Qatar Airways to cover impending BA strikes
Less than 24 hours before a major 16-day strike by cabin crew, it has emerged that British Airways will receive vital staffing support from Qatar Airways.
Under the UK Department for Transport proposal, British Airways will be able to lease nine Airbus aircraft from the Middle-East airline, as well as the crew required to operate them.
It’s understood that the Civil Aviation Authority (CAA) had recommended the plan as a way of reducing passenger delays and cancellations.
The Unite workers’ union has initiated the 16 days of strike action in response to a dispute over pay. Approximately 2,000 BA employees are involved in what has been a lengthy industrial dispute about “poverty pay”. The dispute has arisen discovery that staff employed by BA after 2010, are earning less than equivalent cabin crew that commenced employment before 2010.

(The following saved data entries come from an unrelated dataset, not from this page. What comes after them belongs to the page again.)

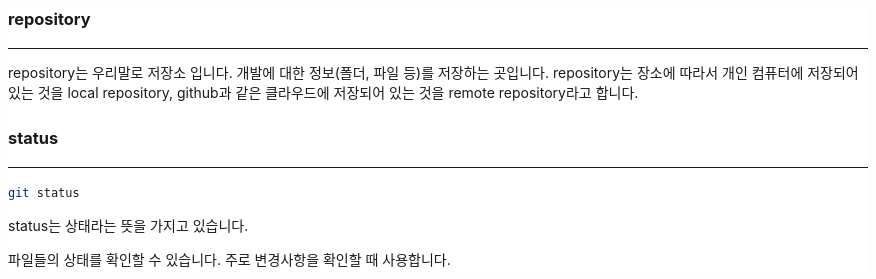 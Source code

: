 ### repository

---

repository는 우리말로 저장소 입니다. 개발에 대한 정보(폴더, 파일 등)를 저장하는 곳입니다. repository는 장소에 따라서 개인 컴퓨터에 저장되어 있는 것을 local repository, github과 같은 클라우드에 저장되어 있는 것을 remote repository라고 합니다.

### status

---

```bash
git status
```

status는 상태라는 뜻을 가지고 있습니다.

파일들의 상태를 확인할 수 있습니다. 주로 변경사항을 확인할 때 사용합니다.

Heathrow is due to experience the biggest impact as a result of the walkout and a handful of scheduled flights have already been merged or cancelled by BA. However, the airline is confident that the lease arrangement that has been agreed with Qatar Airways will allow a large proportion of passengers to reach their destinations. BA representatives have gone on record to state that 99.5% of scheduled flights will take place, with Qatar Airways handling a few short-haul flights to cover staff shortages. A spokesperson for the company also took the opportunity to explain that there has been a requirement to merge some long-haul services from Heathrow, with prior notice given to passengers affected.
British Airways had to seek formal consent from the UK Transport Secretary with the backing of CAA chiefs due to the fact it would involve aircraft and crew from a non-EU country.
The Unite trade union claim that the temporary agreement contravenes EU regulations and are voicing concerns over Qatar’s poor human rights reputation. Subsequently, their representatives are making moves to prevent a lease deal from taking place, urging the CAA to withdraw its approval.
The union stands by the decision to strike and has also made claims that BA and its fleet partners even threatened to remove benefits and rewards for colleagues participating in strike action, a situation that has increased tensions further.